## Problem to work on
Reproduce exactly the final portion of the data: every line from the one containing "1|Sí<br /><br /> Nota 1|no|no|" through the last line, inclusive.

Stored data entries

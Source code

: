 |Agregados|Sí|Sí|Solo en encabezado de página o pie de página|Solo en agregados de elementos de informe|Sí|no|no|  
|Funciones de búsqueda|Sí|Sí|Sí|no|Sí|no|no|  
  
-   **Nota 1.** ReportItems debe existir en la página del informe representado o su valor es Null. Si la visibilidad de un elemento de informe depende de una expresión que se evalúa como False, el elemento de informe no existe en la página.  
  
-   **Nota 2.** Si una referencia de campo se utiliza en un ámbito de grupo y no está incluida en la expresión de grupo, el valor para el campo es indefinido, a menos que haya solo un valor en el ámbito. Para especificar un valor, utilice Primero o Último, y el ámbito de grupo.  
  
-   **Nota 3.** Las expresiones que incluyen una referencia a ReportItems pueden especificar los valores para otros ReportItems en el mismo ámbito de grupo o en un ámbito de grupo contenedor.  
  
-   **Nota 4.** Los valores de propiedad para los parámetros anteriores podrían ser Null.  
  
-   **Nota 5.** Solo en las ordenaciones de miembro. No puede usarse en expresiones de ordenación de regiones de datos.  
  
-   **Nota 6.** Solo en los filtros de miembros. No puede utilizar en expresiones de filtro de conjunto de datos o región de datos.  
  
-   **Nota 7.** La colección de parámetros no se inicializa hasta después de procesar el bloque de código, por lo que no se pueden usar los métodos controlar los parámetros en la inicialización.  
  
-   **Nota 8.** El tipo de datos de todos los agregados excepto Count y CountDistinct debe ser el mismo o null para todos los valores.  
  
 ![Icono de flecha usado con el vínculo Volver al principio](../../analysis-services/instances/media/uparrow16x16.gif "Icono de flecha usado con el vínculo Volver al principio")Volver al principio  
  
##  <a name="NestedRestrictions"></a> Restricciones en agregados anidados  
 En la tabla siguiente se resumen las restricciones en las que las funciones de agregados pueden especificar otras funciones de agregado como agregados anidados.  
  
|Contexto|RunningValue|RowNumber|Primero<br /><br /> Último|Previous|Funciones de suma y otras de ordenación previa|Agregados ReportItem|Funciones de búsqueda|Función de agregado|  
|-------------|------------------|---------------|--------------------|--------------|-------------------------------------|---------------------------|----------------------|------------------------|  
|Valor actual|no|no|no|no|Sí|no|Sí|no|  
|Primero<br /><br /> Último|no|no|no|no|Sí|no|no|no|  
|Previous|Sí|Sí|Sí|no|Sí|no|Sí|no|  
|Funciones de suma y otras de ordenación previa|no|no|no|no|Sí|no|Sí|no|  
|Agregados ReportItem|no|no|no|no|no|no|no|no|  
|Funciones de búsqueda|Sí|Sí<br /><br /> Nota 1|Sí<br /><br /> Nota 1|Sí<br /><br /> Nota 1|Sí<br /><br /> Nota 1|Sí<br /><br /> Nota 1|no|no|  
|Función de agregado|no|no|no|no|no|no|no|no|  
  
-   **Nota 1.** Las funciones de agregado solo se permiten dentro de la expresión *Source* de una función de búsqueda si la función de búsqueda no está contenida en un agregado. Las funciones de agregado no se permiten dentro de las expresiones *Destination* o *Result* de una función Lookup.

## Your response
|Funciones de búsqueda|Sí|Sí<br /><br /> Nota 1|Sí<br /><br /> Nota 1|Sí<br /><br /> Nota 1|Sí<br /><br /> Nota 1|Sí<br /><br /> Nota 1|no|no|  
|Función de agregado|no|no|no|no|no|no|no|no|  
  
-   **Nota 1.** Las funciones de agregado solo se permiten dentro de la expresión *Source* de una función de búsqueda si la función de búsqueda no está contenida en un agregado. Las funciones de agregado no se permiten dentro de las expresiones *Destination* o *Result* de una función Lookup.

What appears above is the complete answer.